First Cow is all of those things. But, as a film about the Oregon area’s earliest milk supply and when North Americans first started lining up for artisanal treats, it’s also pretty hilarious. John Magaro and Orion Lee star as two men in the mid-19th century who steal milk from the region’s only cow. They use it to make a fortune selling “oily cakes” (the original donuts) to all the traders passing through the Old West.
I’d like to believe Reichardt and her regular collaborator Jonathan Raymond (whose novel The Half-Life provides the source material here) hatched this entire premise just so we can see grizzly-looking, beaver-pelt-sporting men get weak in the knees like kids in line for funnel cakes. Really Reichardt and Raymond are giving us an intricate look at the foundations of American life and capitalism through the donut’s ancestor. That’s cool, too.
Magaro’s Cookie is a chef that’s passing through the Oregon area, hired to catch and prepare meals for trappers. By chance he encounters Lee’s King-Lu, a Chinese immigrant seeking the same opportunities as the European settlers that surround him. The latter is naked, hiding in the bush from Russians he had a violent encounter with. Cookie graciously lends King-Lu a helping hand, forging a friendship that soon becomes an entrepreneurial partnership of milking someone else’s coveted cow.
“History hasn’t gotten here yet,” says King-Lu, uttering the most urgent words in a film that, like all of Reichardt’s work, is unrushed, quiet and observational. With almost every line Reichardt is attentive to who’s telling it, who is hearing it and who is being ignored by it, like the Indigenous people across the frame whose own history has been brushed aside for the settlers’ opportunities.

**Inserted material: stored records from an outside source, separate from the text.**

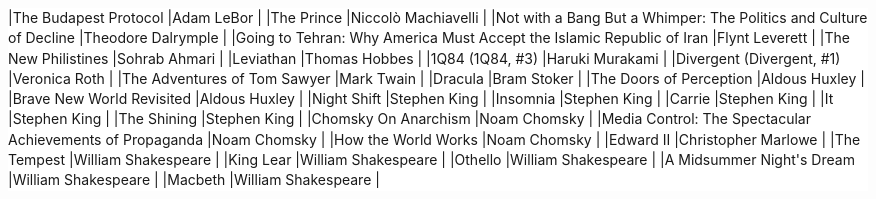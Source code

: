 |The Budapest Protocol                                                                                                                                                                                  |Adam LeBor                 |
|The Prince                                                                                                                                                                                             |Niccolò Machiavelli        |
|Not with a Bang But a Whimper: The Politics and Culture of Decline                                                                                                                                     |Theodore Dalrymple         |
|Going to Tehran: Why America Must Accept the Islamic Republic of Iran                                                                                                                                  |Flynt Leverett             |
|The New Philistines                                                                                                                                                                                    |Sohrab Ahmari              |
|Leviathan                                                                                                                                                                                              |Thomas Hobbes              |
|1Q84 (1Q84, #3)                                                                                                                                                                                        |Haruki Murakami            |
|Divergent (Divergent, #1)                                                                                                                                                                              |Veronica Roth              |
|The Adventures of Tom Sawyer                                                                                                                                                                           |Mark Twain                 |
|Dracula                                                                                                                                                                                                |Bram Stoker                |
|The Doors of Perception                                                                                                                                                                                |Aldous Huxley              |
|Brave New World Revisited                                                                                                                                                                              |Aldous Huxley              |
|Night Shift                                                                                                                                                                                            |Stephen King               |
|Insomnia                                                                                                                                                                                               |Stephen King               |
|Carrie                                                                                                                                                                                                 |Stephen King               |
|It                                                                                                                                                                                                     |Stephen King               |
|The Shining                                                                                                                                                                                            |Stephen King               |
|Chomsky On Anarchism                                                                                                                                                                                   |Noam Chomsky               |
|Media Control: The Spectacular Achievements of Propaganda                                                                                                                                              |Noam Chomsky               |
|How the World Works                                                                                                                                                                                    |Noam Chomsky               |
|Edward II                                                                                                                                                                                              |Christopher Marlowe        |
|The Tempest                                                                                                                                                                                            |William Shakespeare        |
|King Lear                                                                                                                                                                                              |William Shakespeare        |
|Othello                                                                                                                                                                                                |William Shakespeare        |
|A Midsummer Night's Dream                                                                                                                                                                              |William Shakespeare        |
|Macbeth                                                                                                                                                                                                |William Shakespeare        |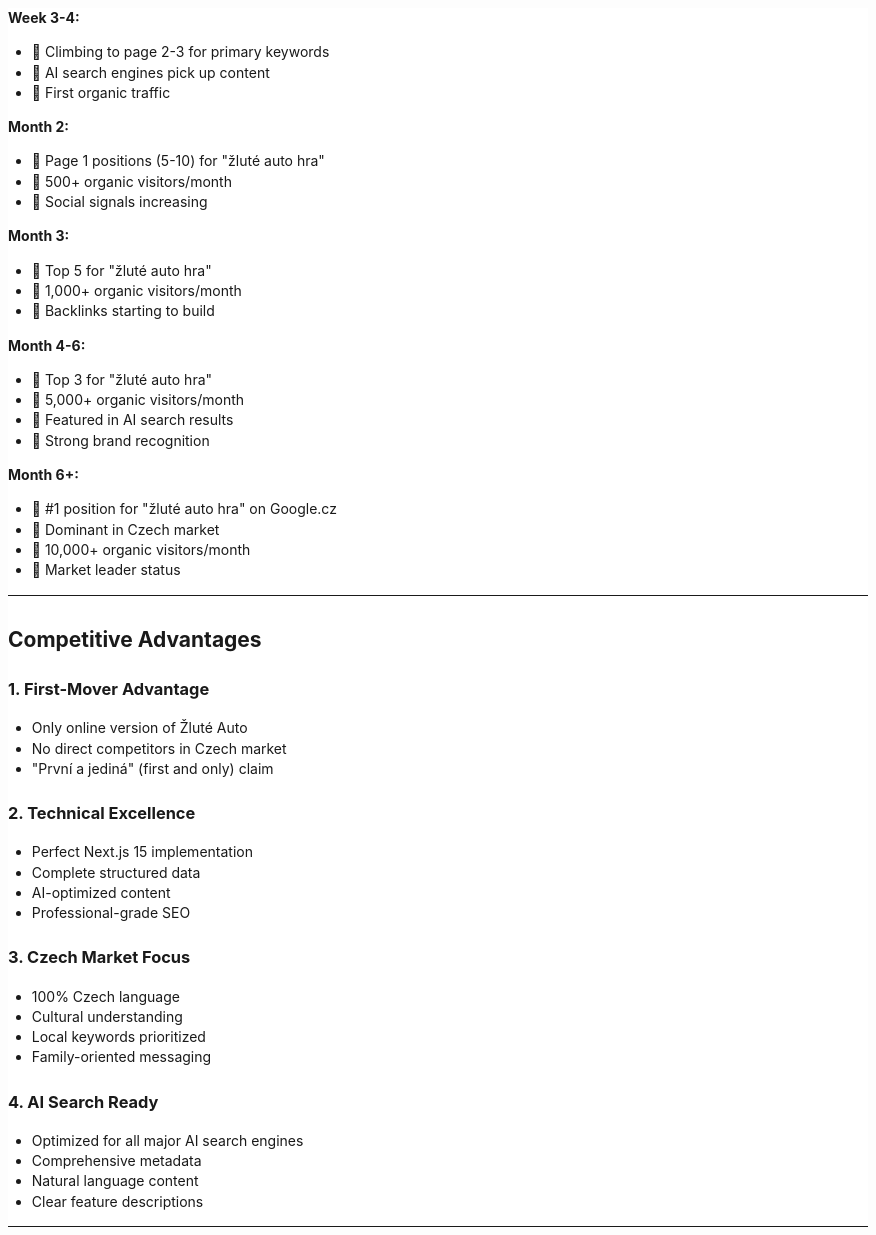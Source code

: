 **Week 3-4:**
- 🎯 Climbing to page 2-3 for primary keywords
- 🎯 AI search engines pick up content
- 🎯 First organic traffic

**Month 2:**
- 🎯 Page 1 positions (5-10) for "žluté auto hra"
- 🎯 500+ organic visitors/month
- 🎯 Social signals increasing

**Month 3:**
- 🎯 Top 5 for "žluté auto hra"
- 🎯 1,000+ organic visitors/month
- 🎯 Backlinks starting to build

**Month 4-6:**
- 🎯 Top 3 for "žluté auto hra"
- 🎯 5,000+ organic visitors/month
- 🎯 Featured in AI search results
- 🎯 Strong brand recognition

**Month 6+:**
- 🎯 #1 position for "žluté auto hra" on Google.cz
- 🎯 Dominant in Czech market
- 🎯 10,000+ organic visitors/month
- 🎯 Market leader status

---

## Competitive Advantages

### 1. First-Mover Advantage
- Only online version of Žluté Auto
- No direct competitors in Czech market
- "První a jediná" (first and only) claim

### 2. Technical Excellence
- Perfect Next.js 15 implementation
- Complete structured data
- AI-optimized content
- Professional-grade SEO

### 3. Czech Market Focus
- 100% Czech language
- Cultural understanding
- Local keywords prioritized
- Family-oriented messaging

### 4. AI Search Ready
- Optimized for all major AI search engines
- Comprehensive metadata
- Natural language content
- Clear feature descriptions

---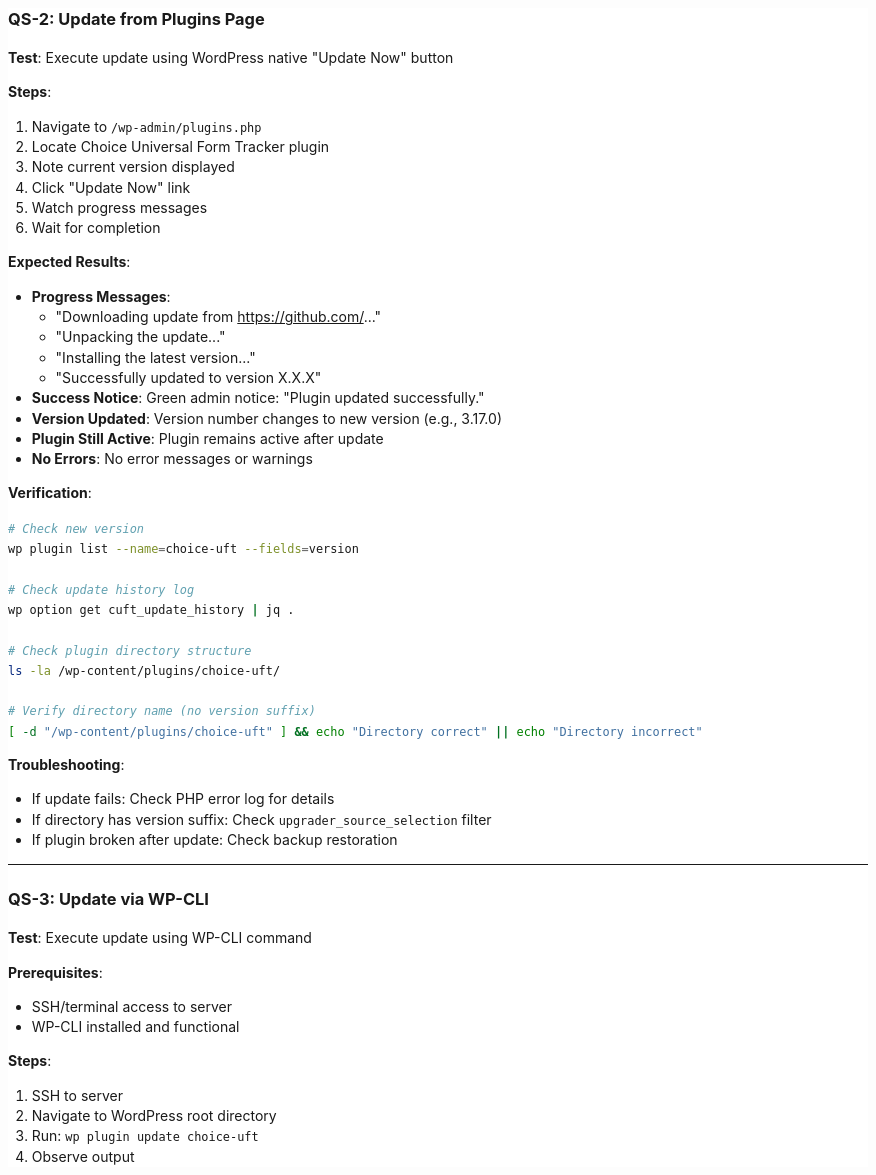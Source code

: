 
### QS-2: Update from Plugins Page

**Test**: Execute update using WordPress native "Update Now" button

**Steps**:
1. Navigate to `/wp-admin/plugins.php`
2. Locate Choice Universal Form Tracker plugin
3. Note current version displayed
4. Click "Update Now" link
5. Watch progress messages
6. Wait for completion

**Expected Results**:
- **Progress Messages**:
  - "Downloading update from https://github.com/..."
  - "Unpacking the update..."
  - "Installing the latest version..."
  - "Successfully updated to version X.X.X"
- **Success Notice**: Green admin notice: "Plugin updated successfully."
- **Version Updated**: Version number changes to new version (e.g., 3.17.0)
- **Plugin Still Active**: Plugin remains active after update
- **No Errors**: No error messages or warnings

**Verification**:
```bash
# Check new version
wp plugin list --name=choice-uft --fields=version

# Check update history log
wp option get cuft_update_history | jq .

# Check plugin directory structure
ls -la /wp-content/plugins/choice-uft/

# Verify directory name (no version suffix)
[ -d "/wp-content/plugins/choice-uft" ] && echo "Directory correct" || echo "Directory incorrect"
```

**Troubleshooting**:
- If update fails: Check PHP error log for details
- If directory has version suffix: Check `upgrader_source_selection` filter
- If plugin broken after update: Check backup restoration

---

### QS-3: Update via WP-CLI

**Test**: Execute update using WP-CLI command

**Prerequisites**:
- SSH/terminal access to server
- WP-CLI installed and functional

**Steps**:
1. SSH to server
2. Navigate to WordPress root directory
3. Run: `wp plugin update choice-uft`
4. Observe output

As with Meek’s Cutoff, First Cow is a Western that chips away at myth, and wrestles power and history away from the lone-white-cowboy archetype. In the earlier film, Reichardt re-inscribed a woman’s determination in a story that could have been told as cowboys vs. Indians. In First Cow, she sees the birth of a nation as strangers gathered around an open space, some fire and sweetened fried dough.
First Cow may seem light, as if a gust of wind can blow it away. And yet, when framed as history, its light touches feel monumental.